Much of what Mr. Godwin describes in the way of torture inflicted on Mr. Mugabe’s unfortunate opponents can’t be described in a family newspaper. Even old ladies going to church are not immune to intimidation; the author courageously intervened in one such incident and because of retaliation, had to leave the country temporarily.

In “The Fear,” Mr. Godwin sketches out Mr. Mugabe’s biography. The scion of an absent father, Mr. Mugabe was an introverted loner and poor athlete. Like many other African “revolutionary” heroes, rather than possessing military leadership or organizational skill, his primary talent seems to have been getting himself thrown in jail. However, he was always good at intrigue, which has prepared him well for a career as a despot.

As many of history’s worst tyrants, Mr. Mugabe began his rule as a benevolent leader, pleading with the former white colonial overlords to stay and help build a thriving, multicultural society. But as he accumulated more and more power, he discovered the truth in the aphorism coined by former Navy Secretary John Lehman, that, “power corrupts, and absolute power is really neat.”

While Col. Gadhafi rules Libya much the way Mussolini ran Italy, with clownish behavior masking the darker side of his rule (until the Libyan showed his true colors by gunning down unarmed protesters in full view of the world), Mr. Mugabe operates more like Stalin.

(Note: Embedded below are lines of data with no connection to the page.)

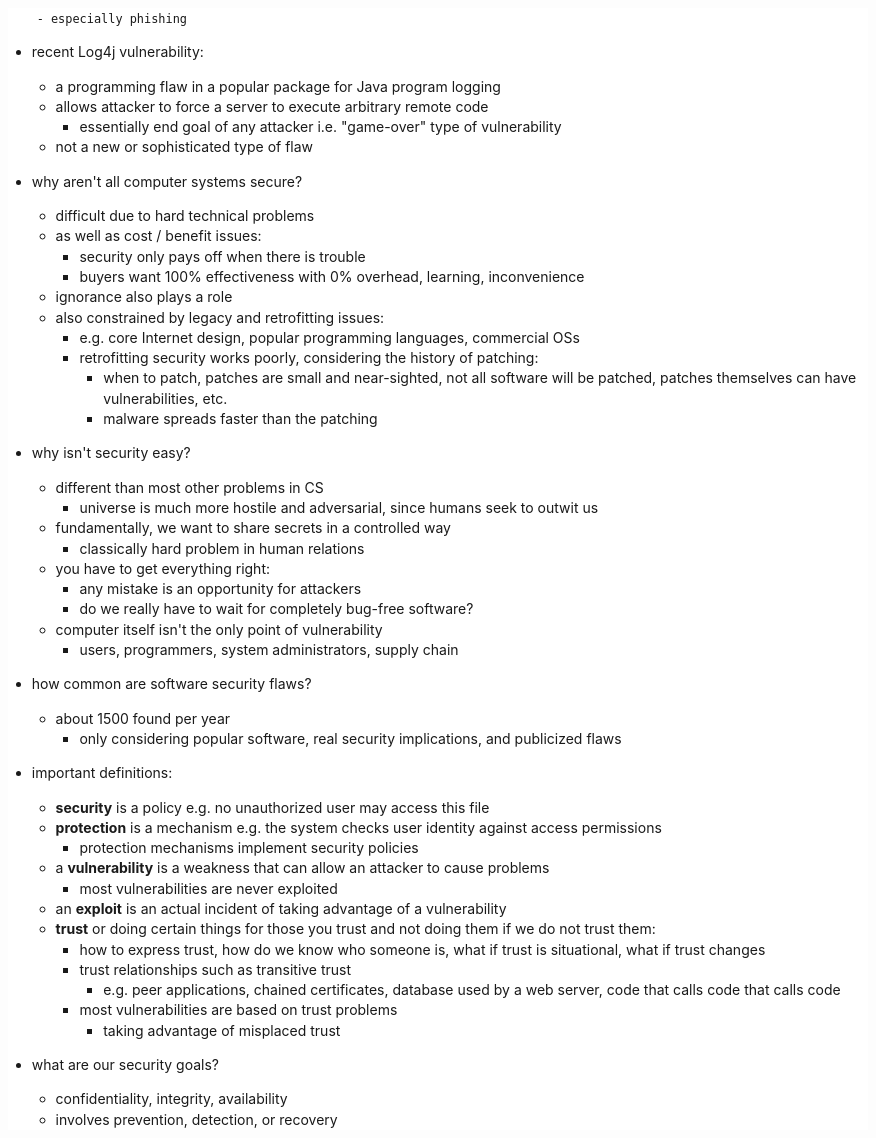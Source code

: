         - especially phishing

- recent Log4j vulnerability:
    - a programming flaw in a popular package for Java program logging
    - allows attacker to force a server to execute arbitrary remote code
        - essentially end goal of any attacker i.e. "game-over" type of vulnerability
    - not a new or sophisticated type of flaw

- why aren't all computer systems secure?
    - difficult due to hard technical problems
    - as well as cost / benefit issues:
        - security only pays off when there is trouble
        - buyers want 100% effectiveness with 0% overhead, learning, inconvenience
    - ignorance also plays a role
    - also constrained by legacy and retrofitting issues:
        - e.g. core Internet design, popular programming languages, commercial OSs
        - retrofitting security works poorly, considering the history of patching:
            - when to patch, patches are small and near-sighted, not all software will be patched, patches themselves can have vulnerabilities, etc.
            - malware spreads faster than the patching

- why isn't security easy?
    - different than most other problems in CS
        - universe is much more hostile and adversarial, since humans seek to outwit us
    - fundamentally, we want to share secrets in a controlled way
        - classically hard problem in human relations
    - you have to get everything right:
        - any mistake is an opportunity for attackers
        - do we really have to wait for completely bug-free software?
    - computer itself isn't the only point of vulnerability
        - users, programmers, system administrators, supply chain

- how common are software security flaws?
    - about 1500 found per year
        - only considering popular software, real security implications, and publicized flaws

- important definitions:
    - **security** is a policy e.g. no unauthorized user may access this file
    - **protection** is a mechanism e.g. the system checks user identity against access permissions
        - protection mechanisms implement security policies
    - a **vulnerability** is a weakness that can allow an attacker to cause problems
        - most vulnerabilities are never exploited
    - an **exploit** is an actual incident of taking advantage of a vulnerability
    - **trust** or doing certain things for those you trust and not doing them if we do not trust them:
        - how to express trust, how do we know who someone is, what if trust is situational, what if trust changes
        - trust relationships such as transitive trust
            - e.g. peer applications, chained certificates, database used by a web server, code that calls code that calls code
        - most vulnerabilities are based on trust problems
            - taking advantage of misplaced trust

- what are our security goals?
    - confidentiality, integrity, availability
    - involves prevention, detection, or recovery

His worst crimes are committed in the shadows of back urban corners or in the bush where media and Internet coverage is negligible. He has largely flown under the radar of the civilized world. He uses his secret police, the dreaded CIO, and hordes of unemployed revolutionary “war veterans” to enforce what passes for order in Mr. Mugabe’s Zimbabwe. The veterans are rewarded with land expropriated from white farmers. Under this barbaric practice, Zimbabwe has gone from the breadbasket of Africa to a net food importer.

Mr. Godwin is an excellent writer. He has been a soldier as well as an author. He is not an embittered postcolonial planter. His parents were liberal members of the white Rhodesian elite, and his mother was a physician who helped treat thousands of black Zimbabweans. One of the bright spots in the book is where the unarmed American ambassador and his governance adviser stand down a group of government thugs engaged in terrorizing citizens. It makes the reader proud to be an American.

Zimbabwe’s future is uncertain. Mr. Mugabe is now the world’s oldest surviving leader. Absent an uprising such as those that have swept Egypt and Tunisia, he will probably die in office. He has not groomed a successor; in fact, he has done the opposite, surrounding himself with toadies and yes-men. When he passes, there will likely be a power struggle among his allies over the scraps of what little is left of value in the country. A post-Mugabe civil war is likely, if not inevitable between democrats and Mr. Mugabe’s surviving thugs.

Mr. Godwin’s book might be designed to shock, but his words have been overtaken by events in the Middle East and North Africa. Our shock threshold has been raised inalterably.

Gary Anderson, an adjunct professor at George Washington University’s Elliott School, is a retired Marine Corps colonel.